Certification Problem

Input (TPDB TRS_Standard/AProVE_04/rta3)

The rewrite relation of the following TRS is considered.

ack(0,y)	→	s(y)	(1)
ack(s(x),0)	→	ack(x,s(0))	(2)
ack(s(x),s(y))	→	ack(x,ack(s(x),y))	(3)
f(s(x),y)	→	f(x,s(x))	(4)
f(x,s(y))	→	f(y,x)	(5)
f(x,y)	→	ack(x,y)	(6)
ack(s(x),y)	→	f(x,x)	(7)

Property / Task

Prove or disprove termination.

Answer / Result

Yes.

Proof (by NaTT @ termCOMP 2023)

1 Dependency Pair Transformation

The following set of initial dependency pairs has been identified.

f^#(x,y)	→	ack^#(x,y)	(8)
ack^#(s(x),s(y))	→	ack^#(s(x),y)	(9)
f^#(s(x),y)	→	f^#(x,s(x))	(10)
ack^#(s(x),s(y))	→	ack^#(x,ack(s(x),y))	(11)
ack^#(s(x),y)	→	f^#(x,x)	(12)
ack^#(s(x),0)	→	ack^#(x,s(0))	(13)
f^#(x,s(y))	→	f^#(y,x)	(14)

1.1 Dependency Graph Processor

The dependency pairs are split into 1 component.

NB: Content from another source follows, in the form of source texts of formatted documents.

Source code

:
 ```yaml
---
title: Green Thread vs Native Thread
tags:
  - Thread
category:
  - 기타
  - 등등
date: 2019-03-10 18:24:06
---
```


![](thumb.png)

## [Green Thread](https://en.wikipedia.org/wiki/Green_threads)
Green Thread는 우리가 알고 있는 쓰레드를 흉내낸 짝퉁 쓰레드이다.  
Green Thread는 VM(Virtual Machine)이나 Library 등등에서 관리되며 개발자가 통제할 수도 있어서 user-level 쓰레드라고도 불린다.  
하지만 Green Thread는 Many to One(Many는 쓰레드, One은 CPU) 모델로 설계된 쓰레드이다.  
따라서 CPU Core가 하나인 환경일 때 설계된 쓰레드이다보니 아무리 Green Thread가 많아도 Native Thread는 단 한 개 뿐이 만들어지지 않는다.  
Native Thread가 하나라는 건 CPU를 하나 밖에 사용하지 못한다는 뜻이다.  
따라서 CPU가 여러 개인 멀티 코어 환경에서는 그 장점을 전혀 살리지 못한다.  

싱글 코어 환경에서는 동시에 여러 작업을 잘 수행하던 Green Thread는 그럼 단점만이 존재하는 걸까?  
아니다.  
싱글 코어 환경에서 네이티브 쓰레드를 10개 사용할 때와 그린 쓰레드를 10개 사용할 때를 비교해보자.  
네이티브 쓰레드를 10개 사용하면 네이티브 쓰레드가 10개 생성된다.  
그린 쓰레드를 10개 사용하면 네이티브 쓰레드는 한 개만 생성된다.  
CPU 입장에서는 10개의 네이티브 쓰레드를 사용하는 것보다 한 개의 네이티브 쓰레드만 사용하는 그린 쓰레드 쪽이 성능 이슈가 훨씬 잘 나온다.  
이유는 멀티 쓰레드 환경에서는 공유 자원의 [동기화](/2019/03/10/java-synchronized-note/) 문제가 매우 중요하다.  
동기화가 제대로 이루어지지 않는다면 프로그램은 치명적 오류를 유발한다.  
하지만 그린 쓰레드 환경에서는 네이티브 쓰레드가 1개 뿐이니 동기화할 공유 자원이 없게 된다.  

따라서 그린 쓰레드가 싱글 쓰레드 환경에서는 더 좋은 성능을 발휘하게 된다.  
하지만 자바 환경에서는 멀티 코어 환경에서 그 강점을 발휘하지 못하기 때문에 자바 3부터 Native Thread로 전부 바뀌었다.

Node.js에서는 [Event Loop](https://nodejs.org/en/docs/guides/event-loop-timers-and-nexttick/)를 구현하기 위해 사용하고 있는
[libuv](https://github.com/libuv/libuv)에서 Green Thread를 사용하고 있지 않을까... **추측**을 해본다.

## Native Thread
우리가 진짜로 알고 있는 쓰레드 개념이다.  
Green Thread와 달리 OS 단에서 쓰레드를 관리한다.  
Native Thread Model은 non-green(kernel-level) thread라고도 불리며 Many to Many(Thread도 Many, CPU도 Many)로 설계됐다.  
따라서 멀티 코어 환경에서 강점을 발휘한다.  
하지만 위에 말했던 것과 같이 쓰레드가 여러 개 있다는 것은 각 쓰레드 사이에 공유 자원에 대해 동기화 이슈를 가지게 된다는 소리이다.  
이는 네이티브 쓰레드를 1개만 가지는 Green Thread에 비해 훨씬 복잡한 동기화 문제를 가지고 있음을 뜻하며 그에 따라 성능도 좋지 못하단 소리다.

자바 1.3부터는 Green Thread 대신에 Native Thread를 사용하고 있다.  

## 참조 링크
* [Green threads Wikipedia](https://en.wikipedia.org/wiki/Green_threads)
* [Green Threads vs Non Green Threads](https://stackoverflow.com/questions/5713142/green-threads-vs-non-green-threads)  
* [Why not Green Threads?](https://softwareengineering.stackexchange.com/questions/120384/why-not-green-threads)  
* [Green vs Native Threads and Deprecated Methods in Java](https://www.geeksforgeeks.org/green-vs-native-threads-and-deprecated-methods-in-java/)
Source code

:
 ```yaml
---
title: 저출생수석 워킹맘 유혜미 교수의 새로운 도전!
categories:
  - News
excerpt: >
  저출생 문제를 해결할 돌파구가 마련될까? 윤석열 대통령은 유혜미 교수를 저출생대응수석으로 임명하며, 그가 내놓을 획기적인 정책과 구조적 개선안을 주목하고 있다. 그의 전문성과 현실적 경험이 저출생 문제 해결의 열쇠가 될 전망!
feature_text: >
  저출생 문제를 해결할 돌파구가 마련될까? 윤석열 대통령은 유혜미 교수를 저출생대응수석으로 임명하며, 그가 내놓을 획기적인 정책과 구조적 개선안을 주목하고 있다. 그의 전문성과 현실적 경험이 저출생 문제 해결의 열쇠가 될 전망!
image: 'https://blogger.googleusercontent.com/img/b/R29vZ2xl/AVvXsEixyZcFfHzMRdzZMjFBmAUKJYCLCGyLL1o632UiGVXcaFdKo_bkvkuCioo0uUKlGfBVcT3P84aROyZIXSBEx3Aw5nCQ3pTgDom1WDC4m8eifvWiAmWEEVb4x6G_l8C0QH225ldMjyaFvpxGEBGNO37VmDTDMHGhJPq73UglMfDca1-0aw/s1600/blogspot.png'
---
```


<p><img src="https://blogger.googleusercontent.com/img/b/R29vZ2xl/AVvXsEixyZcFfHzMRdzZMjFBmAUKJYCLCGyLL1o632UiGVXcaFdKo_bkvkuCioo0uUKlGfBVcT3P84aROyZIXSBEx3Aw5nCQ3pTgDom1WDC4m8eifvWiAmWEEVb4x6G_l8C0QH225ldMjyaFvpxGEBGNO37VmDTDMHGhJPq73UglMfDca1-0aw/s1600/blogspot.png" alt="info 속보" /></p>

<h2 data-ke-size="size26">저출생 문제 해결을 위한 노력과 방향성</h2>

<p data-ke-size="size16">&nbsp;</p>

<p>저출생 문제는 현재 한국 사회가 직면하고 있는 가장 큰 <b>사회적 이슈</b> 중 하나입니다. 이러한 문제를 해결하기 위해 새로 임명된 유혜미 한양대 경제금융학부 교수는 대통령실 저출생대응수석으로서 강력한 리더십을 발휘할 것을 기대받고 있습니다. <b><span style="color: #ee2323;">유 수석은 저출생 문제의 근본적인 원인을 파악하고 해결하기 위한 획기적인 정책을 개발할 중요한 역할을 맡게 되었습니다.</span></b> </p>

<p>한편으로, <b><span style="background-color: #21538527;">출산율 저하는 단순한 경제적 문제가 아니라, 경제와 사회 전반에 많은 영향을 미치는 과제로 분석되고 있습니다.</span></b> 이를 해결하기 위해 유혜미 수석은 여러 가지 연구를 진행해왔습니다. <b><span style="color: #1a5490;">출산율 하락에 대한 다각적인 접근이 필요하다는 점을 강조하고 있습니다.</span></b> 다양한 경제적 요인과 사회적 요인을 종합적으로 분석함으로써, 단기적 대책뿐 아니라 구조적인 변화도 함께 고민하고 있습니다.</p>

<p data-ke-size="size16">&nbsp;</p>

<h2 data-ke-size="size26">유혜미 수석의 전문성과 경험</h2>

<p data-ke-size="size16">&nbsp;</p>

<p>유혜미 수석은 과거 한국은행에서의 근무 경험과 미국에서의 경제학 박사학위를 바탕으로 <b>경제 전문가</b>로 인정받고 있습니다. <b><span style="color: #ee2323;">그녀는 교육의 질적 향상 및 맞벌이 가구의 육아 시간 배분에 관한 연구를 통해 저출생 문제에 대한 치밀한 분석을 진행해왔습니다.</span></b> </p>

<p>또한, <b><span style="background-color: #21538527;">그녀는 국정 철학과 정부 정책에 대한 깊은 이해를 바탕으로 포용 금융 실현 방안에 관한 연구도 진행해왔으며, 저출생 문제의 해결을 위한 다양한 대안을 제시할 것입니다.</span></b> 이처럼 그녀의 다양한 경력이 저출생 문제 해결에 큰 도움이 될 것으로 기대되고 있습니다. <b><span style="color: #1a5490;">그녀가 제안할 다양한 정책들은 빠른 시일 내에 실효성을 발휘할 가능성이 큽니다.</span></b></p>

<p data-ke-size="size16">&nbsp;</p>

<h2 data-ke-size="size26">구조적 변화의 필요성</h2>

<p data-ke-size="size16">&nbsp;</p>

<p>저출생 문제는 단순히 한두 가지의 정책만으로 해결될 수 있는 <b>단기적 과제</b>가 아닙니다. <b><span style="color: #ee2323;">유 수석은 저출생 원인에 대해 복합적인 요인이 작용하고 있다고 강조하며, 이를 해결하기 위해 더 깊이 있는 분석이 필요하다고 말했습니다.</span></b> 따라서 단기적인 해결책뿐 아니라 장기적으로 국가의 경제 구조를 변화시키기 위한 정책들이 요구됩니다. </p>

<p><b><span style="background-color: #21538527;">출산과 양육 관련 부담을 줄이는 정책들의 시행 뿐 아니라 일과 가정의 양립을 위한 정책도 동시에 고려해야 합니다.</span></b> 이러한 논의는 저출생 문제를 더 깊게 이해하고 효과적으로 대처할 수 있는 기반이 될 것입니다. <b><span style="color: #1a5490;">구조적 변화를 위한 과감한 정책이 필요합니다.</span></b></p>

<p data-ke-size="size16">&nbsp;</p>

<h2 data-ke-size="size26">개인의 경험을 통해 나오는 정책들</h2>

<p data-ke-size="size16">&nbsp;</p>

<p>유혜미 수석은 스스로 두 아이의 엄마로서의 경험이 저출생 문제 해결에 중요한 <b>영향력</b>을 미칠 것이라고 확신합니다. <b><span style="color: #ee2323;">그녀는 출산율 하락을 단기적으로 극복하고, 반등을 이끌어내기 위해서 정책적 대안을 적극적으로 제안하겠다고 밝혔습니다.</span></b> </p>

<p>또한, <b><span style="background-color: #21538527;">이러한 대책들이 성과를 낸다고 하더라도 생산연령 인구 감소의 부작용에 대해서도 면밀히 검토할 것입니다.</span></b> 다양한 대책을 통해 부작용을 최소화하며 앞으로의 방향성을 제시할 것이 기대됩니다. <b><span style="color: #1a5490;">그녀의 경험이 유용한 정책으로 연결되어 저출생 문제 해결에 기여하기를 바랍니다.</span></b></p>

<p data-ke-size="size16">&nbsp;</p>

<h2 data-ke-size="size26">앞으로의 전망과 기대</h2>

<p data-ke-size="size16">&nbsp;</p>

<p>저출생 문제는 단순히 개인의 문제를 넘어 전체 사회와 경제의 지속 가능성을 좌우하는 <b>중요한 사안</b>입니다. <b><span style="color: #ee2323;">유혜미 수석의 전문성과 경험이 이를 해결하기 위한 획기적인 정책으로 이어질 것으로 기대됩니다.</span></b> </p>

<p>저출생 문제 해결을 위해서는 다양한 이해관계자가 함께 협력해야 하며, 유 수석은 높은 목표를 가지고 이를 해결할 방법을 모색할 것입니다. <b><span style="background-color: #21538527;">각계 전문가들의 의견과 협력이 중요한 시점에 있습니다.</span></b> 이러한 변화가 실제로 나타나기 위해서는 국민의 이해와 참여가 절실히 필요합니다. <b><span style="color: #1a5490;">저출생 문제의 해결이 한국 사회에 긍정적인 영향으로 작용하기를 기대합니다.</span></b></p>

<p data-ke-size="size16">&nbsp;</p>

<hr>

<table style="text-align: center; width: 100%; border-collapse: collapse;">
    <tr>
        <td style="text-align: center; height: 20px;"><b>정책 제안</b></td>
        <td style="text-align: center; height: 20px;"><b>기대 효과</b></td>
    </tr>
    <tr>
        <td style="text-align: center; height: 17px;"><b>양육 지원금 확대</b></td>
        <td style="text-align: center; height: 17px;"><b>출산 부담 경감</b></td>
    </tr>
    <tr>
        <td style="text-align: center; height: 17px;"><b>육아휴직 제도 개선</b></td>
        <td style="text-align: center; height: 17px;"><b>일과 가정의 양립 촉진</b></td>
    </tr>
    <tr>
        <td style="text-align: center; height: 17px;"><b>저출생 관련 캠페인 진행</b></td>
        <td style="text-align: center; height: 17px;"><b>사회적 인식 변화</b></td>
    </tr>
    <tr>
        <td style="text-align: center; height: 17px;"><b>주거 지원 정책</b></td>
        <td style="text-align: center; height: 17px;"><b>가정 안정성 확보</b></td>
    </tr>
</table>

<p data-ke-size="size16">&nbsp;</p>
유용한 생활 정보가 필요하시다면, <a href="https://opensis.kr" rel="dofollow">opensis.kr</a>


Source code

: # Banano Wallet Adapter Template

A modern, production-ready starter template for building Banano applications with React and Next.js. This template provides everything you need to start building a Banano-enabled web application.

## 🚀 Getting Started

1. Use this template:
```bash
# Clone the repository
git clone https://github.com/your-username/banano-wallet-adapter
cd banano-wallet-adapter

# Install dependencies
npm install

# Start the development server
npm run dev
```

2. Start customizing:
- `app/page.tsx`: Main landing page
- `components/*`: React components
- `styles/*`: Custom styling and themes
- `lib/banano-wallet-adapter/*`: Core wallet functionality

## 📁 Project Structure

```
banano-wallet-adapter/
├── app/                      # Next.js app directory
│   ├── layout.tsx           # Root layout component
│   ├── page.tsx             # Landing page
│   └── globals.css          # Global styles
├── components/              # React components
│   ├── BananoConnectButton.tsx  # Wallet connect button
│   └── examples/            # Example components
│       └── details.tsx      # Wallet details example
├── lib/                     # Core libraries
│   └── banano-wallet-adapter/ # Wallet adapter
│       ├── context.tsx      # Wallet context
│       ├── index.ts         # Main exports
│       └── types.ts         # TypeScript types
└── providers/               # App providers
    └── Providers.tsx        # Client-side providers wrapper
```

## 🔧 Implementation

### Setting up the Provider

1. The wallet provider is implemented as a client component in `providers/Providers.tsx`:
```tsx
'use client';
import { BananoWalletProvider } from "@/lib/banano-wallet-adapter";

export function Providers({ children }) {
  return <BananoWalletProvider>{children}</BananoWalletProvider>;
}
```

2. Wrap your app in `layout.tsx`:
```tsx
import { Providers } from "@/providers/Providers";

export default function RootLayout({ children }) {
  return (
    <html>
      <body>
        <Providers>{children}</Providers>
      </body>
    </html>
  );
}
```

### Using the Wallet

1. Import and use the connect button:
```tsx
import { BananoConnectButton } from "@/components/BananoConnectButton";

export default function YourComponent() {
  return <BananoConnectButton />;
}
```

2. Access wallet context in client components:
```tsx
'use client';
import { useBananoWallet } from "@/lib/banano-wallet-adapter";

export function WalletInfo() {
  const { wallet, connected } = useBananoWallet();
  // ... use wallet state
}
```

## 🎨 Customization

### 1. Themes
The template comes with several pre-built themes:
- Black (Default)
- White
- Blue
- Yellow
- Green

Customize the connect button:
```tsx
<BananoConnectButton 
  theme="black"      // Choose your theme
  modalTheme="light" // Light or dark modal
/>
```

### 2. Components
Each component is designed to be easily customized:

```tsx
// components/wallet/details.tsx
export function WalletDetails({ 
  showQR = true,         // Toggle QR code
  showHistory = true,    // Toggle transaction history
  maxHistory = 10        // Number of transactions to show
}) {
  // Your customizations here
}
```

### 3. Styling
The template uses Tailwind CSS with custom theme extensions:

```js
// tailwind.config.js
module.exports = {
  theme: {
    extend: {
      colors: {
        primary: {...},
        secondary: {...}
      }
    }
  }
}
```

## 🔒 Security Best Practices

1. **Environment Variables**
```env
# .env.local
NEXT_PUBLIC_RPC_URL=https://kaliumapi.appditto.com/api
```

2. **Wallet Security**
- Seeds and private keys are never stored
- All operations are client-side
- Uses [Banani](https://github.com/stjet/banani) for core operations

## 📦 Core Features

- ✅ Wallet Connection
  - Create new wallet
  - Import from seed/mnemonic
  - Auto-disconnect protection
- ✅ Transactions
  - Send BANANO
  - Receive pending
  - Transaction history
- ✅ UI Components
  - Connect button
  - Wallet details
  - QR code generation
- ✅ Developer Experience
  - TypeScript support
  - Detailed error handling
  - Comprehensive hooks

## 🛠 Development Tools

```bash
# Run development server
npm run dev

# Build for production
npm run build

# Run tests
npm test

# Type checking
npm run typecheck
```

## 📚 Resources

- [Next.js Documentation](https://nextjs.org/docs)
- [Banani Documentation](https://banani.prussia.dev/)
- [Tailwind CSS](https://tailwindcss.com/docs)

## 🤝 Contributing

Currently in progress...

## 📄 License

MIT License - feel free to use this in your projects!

The 1^st component contains the pair

f^#(x,s(y))	→	f^#(y,x)	(14)
ack^#(s(x),0)	→	ack^#(x,s(0))	(13)
ack^#(s(x),y)	→	f^#(x,x)	(12)
ack^#(s(x),s(y))	→	ack^#(s(x),y)	(9)
ack^#(s(x),s(y))	→	ack^#(x,ack(s(x),y))	(11)
f^#(s(x),y)	→	f^#(x,s(x))	(10)
f^#(x,y)	→	ack^#(x,y)	(8)

1.1.1 Reduction Pair Processor with Usable Rules

Using the Max-polynomial interpretation

[s(x₁)]	=	x₁ + 2
[ack(x₁, x₂)]	=	max(0)
[f(x₁, x₂)]	=	max(x₁ + 1, 0)
[0]	=	14235
[f^#(x₁, x₂)]	=	max(x₁ + 8857, x₂ + 8856, 0)
[ack^#(x₁, x₂)]	=	max(x₁ + 8857, 0)

having no usable rules (w.r.t. the implicit argument filter of the reduction pair), the pairs

f^#(x,s(y))	→	f^#(y,x)	(14)
ack^#(s(x),0)	→	ack^#(x,s(0))	(13)
ack^#(s(x),y)	→	f^#(x,x)	(12)
ack^#(s(x),s(y))	→	ack^#(x,ack(s(x),y))	(11)
f^#(s(x),y)	→	f^#(x,s(x))	(10)

could be deleted.

1.1.1.1 Dependency Graph Processor

The dependency pairs are split into 1 component.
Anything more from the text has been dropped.